Oncotype DX is a genomic test that has been shown to predict the likelihood of distant cancer recurrence and the likelihood of chemotherapy benefit in women with early-stage, estrogen receptor-positive breast cancer that is treated with tamoxifen. The test evaluates the activity of 21 genes from a sample of the patient’s cancer to determine the patient’s Recurrence Score. The higher the Recurrence Score, the higher the risk of cancer recurrence. Oncotype DX has been added to U.S. medical guidelines for early-stage breast cancer.

The current analysis assessed how the Recurrence Score performed among women treated with the aromatase inhibitor drug Arimidex and among those with node-positive breast cancer.

The researchers collected information from 1,231 women who participated in the ATAC (Arimidex, Tamoxifen, Alone or in Combination) study. The study enrolled postmenopausal women with early, hormone receptor-positive breast cancer. Study participants received hormonal therapy with either tamoxifen or Arimidex.

The Recurrence Score (RS) predicted the risk of distant cancer recurrence among women with node-negative and node-positive breast cancer:

  • Among women with node-negative breast cancer, nine-year risk of distant cancer recurrence was 4% among women with a low Recurrence Score, 12% among women with an intermediate Recurrence Score, and 25% among women with a high Recurrence Score.
  • Among women with node-positive breast cancer, nine-year risk of distant cancer recurrence was 17% among women with a low Recurrence Score, 28% among women with an intermediate Recurrence Score, and 49% among women with a high Recurrence Score.

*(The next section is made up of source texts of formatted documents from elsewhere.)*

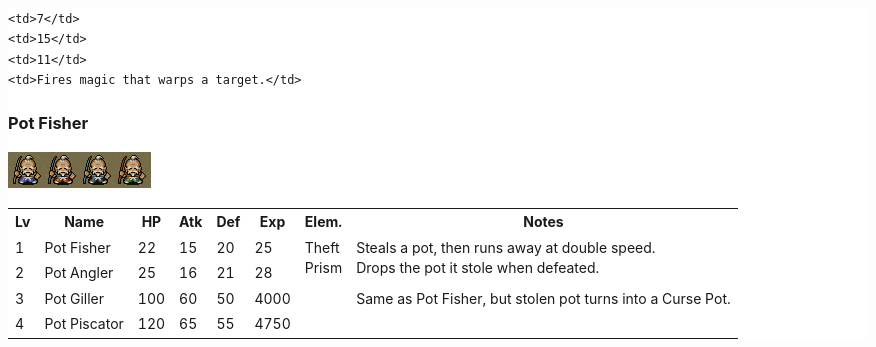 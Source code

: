     <td>7</td>
    <td>15</td>
    <td>11</td>
    <td>Fires magic that warps a target.</td>
  </tr>
</table>

### Pot Fisher

<div class="relativeImage monsterImage">
  <img src="../images/monsters/pot_fisher.png"/>
</div>

<table class="monsterPageTable">
  <tr>
    <th>Lv</th>
    <th>Name</th>
    <th>HP</th>
    <th>Atk</th>
    <th>Def</th>
    <th>Exp</th>
    <th>Elem.</th>
    <th>Notes</th>
  </tr>
  <tr>
    <td>1</td>
    <td>Pot Fisher</td>
    <td>22</td>
    <td>15</td>
    <td>20</td>
    <td>25</td>
    <td rowspan="4">Theft<br/>Prism</td>
    <td rowspan="2">Steals a pot, then runs away at double speed.<br/>Drops the pot it stole when defeated.</td>
  </tr>
  <tr>
    <td>2</td>
    <td>Pot Angler</td>
    <td>25</td>
    <td>16</td>
    <td>21</td>
    <td>28</td>
  </tr>
  <tr>
    <td>3</td>
    <td>Pot Giller</td>
    <td>100</td>
    <td>60</td>
    <td>50</td>
    <td>4000</td>
    <td rowspan="2">Same as Pot Fisher, but stolen pot turns into a Curse Pot.</td>
  </tr>
  <tr>
    <td>4</td>
    <td>Pot Piscator</td>
    <td>120</td>
    <td>65</td>
    <td>55</td>
    <td>4750</td>
  </tr>
</table>
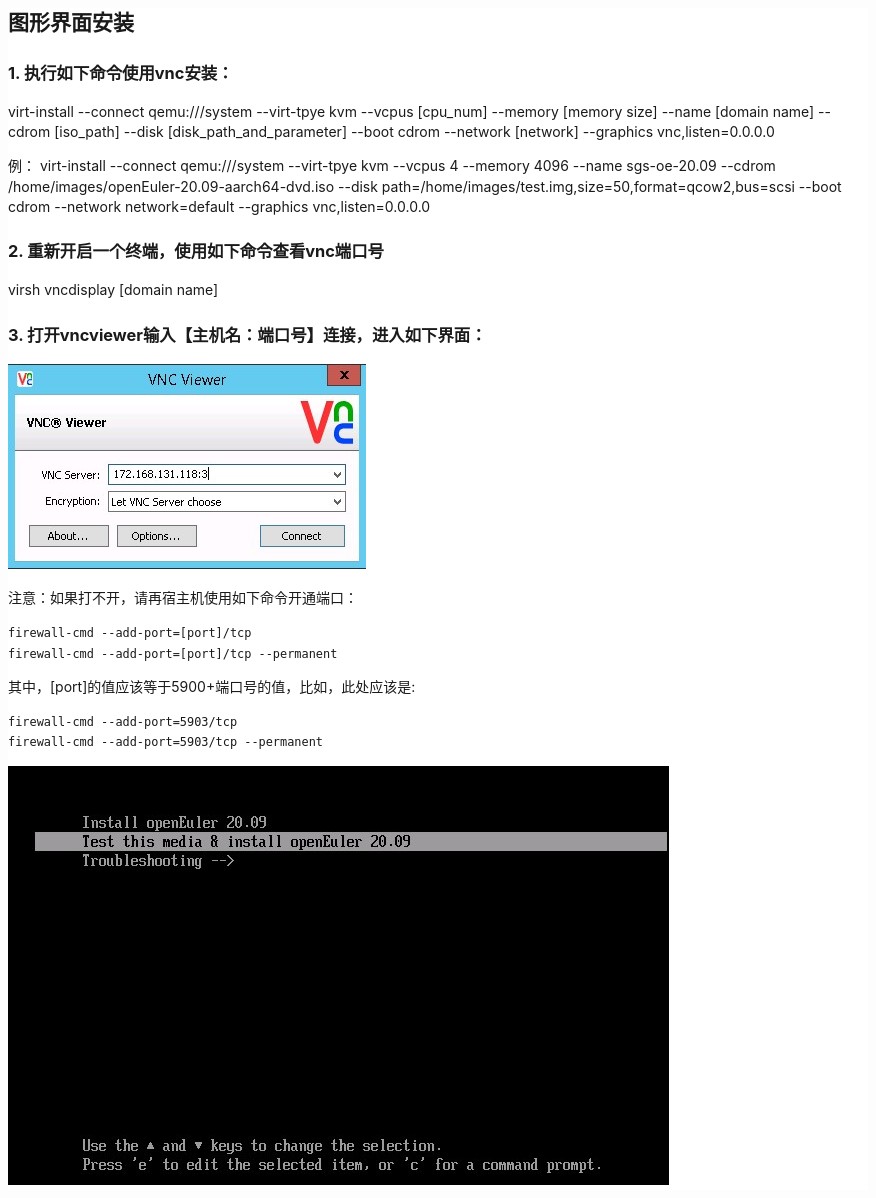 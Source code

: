 ## 图形界面安装
### 1. 执行如下命令使用vnc安装：

virt-install --connect qemu:///system --virt-tpye kvm --vcpus [cpu_num] --memory [memory size] --name [domain name] --cdrom [iso_path] --disk [disk_path_and_parameter] --boot cdrom --network [network] --graphics vnc,listen=0.0.0.0

例：
virt-install --connect qemu:///system --virt-tpye kvm --vcpus 4 --memory 4096 --name sgs-oe-20.09 --cdrom /home/images/openEuler-20.09-aarch64-dvd.iso --disk path=/home/images/test.img,size=50,format=qcow2,bus=scsi --boot cdrom --network network=default --graphics vnc,listen=0.0.0.0

### 2. 重新开启一个终端，使用如下命令查看vnc端口号
virsh vncdisplay [domain name]

### 3. 打开vncviewer输入【主机名：端口号】连接，进入如下界面：
<img src="./2020-10-26-post-02.jpg">

注意：如果打不开，请再宿主机使用如下命令开通端口：

    firewall-cmd --add-port=[port]/tcp
    firewall-cmd --add-port=[port]/tcp --permanent

其中，[port]的值应该等于5900+端口号的值，比如，此处应该是:

    firewall-cmd --add-port=5903/tcp
    firewall-cmd --add-port=5903/tcp --permanent

<img src="./2020-10-26-post-03.jpg">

The relationship between Recurrence Score and risk of distant cancer recurrence was similar regardless of the type of hormonal therapy that the women received.

This study suggests that the Oncotype DX test provides information about risk of distant cancer recurrence in both node-negative and node-positive, hormone-receptor positive breast cancer. Furthermore, Oncotype DX was predictive of distant recurrence risk among women treated with tamoxifen as well as women treated with Arimidex.

Reference: Dowsett M, Cuzick J, Wales C et al. Prediction of risk of distant recurrence using the 21-gene recurrence score in node-negative and node-positive postmenopausal patients with breast cancer treated with anastrozole or tamoxifen: a TransATAC study. Journal of Clinical Oncology [early online publication]. March 8, 2010.